Si bien aparecieron complicaciones inmediatamente, fueron los problemas a largo plazo los que empezaron a captar la atención de los medios de información masiva, así como la de la comunidad médica y los entes sanitarios generando la prohibición de la colocación de materiales de relleno inyectables corporales y el cierre de varios establecimientos que ofrecían abiertamente la colocación de implantes de glúteos y aumentos de mamas sin bisturí.

Con la finalidad de dar la mayor información posible a la población, describo varios puntos de interés a tomar en consideración:

  • Los Biopolímeros son derivados de las siliconas y no gozan de aprobación sanitaria debido a los daños irreversibles que han producido a través de la historia (busque información segura).
  • Los únicos métodos aceptados, con escaso riesgo de complicaciones para aumentar volúmenes corporales son: infiltración de grasa del propio paciente (Lipotransferencia).

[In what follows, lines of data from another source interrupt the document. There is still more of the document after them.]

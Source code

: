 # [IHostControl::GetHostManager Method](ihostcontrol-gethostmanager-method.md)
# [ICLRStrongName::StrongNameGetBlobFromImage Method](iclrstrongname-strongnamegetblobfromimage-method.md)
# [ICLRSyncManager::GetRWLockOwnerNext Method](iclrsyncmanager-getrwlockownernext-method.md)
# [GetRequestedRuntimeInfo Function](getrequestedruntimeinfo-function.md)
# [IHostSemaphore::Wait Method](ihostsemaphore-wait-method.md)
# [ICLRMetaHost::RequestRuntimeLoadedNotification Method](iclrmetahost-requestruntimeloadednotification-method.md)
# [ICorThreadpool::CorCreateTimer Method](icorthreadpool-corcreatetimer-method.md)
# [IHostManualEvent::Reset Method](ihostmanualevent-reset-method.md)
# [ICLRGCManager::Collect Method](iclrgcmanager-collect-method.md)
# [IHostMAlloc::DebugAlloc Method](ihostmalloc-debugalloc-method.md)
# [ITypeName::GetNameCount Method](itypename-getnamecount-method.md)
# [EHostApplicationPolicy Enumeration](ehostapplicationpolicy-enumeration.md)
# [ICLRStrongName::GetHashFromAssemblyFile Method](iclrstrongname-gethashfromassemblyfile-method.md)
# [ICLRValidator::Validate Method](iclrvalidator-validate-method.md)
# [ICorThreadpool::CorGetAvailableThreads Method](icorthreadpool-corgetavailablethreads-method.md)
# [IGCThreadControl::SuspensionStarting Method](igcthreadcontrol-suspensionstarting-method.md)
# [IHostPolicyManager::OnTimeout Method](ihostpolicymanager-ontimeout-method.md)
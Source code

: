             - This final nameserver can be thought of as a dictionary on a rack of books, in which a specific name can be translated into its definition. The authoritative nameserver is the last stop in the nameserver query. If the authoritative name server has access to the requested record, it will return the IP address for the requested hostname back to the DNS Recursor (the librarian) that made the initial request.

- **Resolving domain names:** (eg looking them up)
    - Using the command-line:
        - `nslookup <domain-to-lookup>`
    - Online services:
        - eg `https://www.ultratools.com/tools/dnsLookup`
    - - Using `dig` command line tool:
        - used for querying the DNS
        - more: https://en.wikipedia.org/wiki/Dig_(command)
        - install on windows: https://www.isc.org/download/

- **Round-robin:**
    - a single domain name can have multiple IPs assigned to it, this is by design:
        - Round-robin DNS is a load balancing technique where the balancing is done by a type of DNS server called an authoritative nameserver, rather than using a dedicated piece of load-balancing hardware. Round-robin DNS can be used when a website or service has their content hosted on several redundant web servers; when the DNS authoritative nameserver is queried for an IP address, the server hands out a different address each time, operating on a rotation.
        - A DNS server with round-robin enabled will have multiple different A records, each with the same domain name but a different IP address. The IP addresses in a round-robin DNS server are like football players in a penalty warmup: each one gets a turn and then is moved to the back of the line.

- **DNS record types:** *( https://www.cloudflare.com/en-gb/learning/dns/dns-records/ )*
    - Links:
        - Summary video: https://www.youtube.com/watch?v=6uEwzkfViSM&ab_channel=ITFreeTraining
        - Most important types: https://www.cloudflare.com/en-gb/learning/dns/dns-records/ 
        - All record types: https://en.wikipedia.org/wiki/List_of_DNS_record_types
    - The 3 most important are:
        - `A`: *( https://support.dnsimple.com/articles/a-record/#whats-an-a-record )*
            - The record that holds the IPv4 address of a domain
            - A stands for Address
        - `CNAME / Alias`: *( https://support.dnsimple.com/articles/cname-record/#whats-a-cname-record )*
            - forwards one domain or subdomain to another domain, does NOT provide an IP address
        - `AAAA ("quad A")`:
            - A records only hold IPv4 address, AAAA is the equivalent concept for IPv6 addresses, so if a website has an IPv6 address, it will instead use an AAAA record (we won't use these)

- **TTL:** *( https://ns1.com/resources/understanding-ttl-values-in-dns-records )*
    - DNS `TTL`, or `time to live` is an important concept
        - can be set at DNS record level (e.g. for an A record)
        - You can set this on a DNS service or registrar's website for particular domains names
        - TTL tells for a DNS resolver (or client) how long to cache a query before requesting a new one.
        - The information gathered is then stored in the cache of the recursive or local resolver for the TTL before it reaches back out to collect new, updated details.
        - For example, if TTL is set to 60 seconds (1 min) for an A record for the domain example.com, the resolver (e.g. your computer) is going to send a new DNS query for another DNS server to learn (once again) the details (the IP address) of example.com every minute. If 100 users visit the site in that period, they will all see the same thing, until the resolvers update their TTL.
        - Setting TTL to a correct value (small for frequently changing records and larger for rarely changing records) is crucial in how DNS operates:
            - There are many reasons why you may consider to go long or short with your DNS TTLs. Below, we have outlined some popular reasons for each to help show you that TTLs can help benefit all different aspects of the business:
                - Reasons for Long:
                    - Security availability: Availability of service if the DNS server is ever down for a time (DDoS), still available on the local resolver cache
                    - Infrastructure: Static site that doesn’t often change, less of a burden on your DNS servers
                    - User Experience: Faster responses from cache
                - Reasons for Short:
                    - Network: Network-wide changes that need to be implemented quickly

Colocación de Prótesis, siendo la diferencia entre prótesis e implante es que la primera está recubierta por un saco que no permite que el líquido se difunda. Para áreas muy limitadas, como surcos nasogenianos y dorso de la mano, se usa el Plasma gel, por lo que son falsas las promesas de su uso en gran volumen.
  • Los materiales de relleno inyectables han sido creados para uso exclusivamente facial, excepto cierta presentación de Ácido Hialurónico para uso corporal que tiene aprobación en Europa únicamente y es bastante costoso. En Venezuela está PROHIBIDO por nuestras autoridades sanitarias.
  • Entre los materiales de relleno inyectables permanentes encontramos: Siliconas, Biopolímeros, Hidroxiapatita de calcio, Polimetilmetacrilato, Células Expansivas, Biofill y Artefill. Todos producen daños irreversibles que pueden manifestarse desde el momento de la aplicación hasta 25 años después. Todos están prohibidos en nuestro país.
  • Las complicaciones que se reportan en la bibliografía médica son: inflamación permanente, cambio de coloración de la zona (acrocianosis), endurecimiento del área, dolor de intensidad variable, dificultad para apoyar la zona, limitación o incapacitación de movimiento, nódulos y granulomas, necrosis (muerte del tejido) que amerita amputación, deformación de las estructuras anatómicas, trastornos psicológicos por daño de imagen, migración o desplazamiento a otras áreas, compresión de nervios y arterias importantes, trombo-embolismo pulmonar, muerte.
  • Hasta el momento para solucionar los daños la única opción terapéutica es la extracción quirúrgica abierta, que deja una cicatriz poco armoniosa, tampoco puede aplicarse en todos los casos ni asegura la extracción total del material. Los otros métodos que se ofrecen no siempre dan los mejores resultados. Por lo tanto, los daños son IRREVERSIBLES.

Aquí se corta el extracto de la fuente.